#### WORK INSTRUCTIONS:
Examine each line of the data, and copy the ones containing "different".
■ ■ ■ ■ ■
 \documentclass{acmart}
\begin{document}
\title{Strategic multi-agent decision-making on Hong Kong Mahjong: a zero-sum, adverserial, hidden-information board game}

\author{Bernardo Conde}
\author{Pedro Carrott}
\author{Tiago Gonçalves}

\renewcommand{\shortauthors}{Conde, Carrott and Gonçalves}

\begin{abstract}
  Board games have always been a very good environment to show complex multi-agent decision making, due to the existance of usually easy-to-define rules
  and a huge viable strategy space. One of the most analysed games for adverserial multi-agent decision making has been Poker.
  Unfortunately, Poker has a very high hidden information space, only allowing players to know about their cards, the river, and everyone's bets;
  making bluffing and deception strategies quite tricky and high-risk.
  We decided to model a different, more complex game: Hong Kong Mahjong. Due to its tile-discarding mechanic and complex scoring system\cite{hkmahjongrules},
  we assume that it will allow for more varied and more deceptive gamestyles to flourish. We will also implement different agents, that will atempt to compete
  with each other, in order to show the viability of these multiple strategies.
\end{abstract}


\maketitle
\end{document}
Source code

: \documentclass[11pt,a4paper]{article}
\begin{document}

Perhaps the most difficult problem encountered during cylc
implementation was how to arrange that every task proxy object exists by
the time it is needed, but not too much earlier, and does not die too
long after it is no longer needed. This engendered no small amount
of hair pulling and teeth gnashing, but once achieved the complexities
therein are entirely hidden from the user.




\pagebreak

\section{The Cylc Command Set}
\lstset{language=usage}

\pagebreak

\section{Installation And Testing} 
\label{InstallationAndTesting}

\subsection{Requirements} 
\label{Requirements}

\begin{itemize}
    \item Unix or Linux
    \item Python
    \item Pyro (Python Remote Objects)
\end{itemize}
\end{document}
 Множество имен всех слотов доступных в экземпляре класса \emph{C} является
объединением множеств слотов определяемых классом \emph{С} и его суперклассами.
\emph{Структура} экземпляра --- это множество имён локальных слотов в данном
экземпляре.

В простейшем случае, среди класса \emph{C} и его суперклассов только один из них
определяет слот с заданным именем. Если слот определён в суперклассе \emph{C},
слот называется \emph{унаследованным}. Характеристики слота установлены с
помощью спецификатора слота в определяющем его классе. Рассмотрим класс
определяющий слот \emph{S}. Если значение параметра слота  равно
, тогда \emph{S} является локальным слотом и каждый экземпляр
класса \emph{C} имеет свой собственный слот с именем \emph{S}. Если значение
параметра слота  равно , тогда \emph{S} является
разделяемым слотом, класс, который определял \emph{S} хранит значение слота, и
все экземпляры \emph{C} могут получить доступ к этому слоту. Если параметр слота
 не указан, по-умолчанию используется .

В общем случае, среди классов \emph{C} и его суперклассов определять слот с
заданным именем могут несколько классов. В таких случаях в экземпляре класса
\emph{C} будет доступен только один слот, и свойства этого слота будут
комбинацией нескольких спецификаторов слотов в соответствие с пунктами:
■ ■ ■ ■ ■
#### EXERCISE OUTPUT:
  We decided to model a different, more complex game: Hong Kong Mahjong. Due to its tile-discarding mechanic and complex scoring system\cite{hkmahjongrules},
  we assume that it will allow for more varied and more deceptive gamestyles to flourish. We will also implement different agents, that will atempt to compete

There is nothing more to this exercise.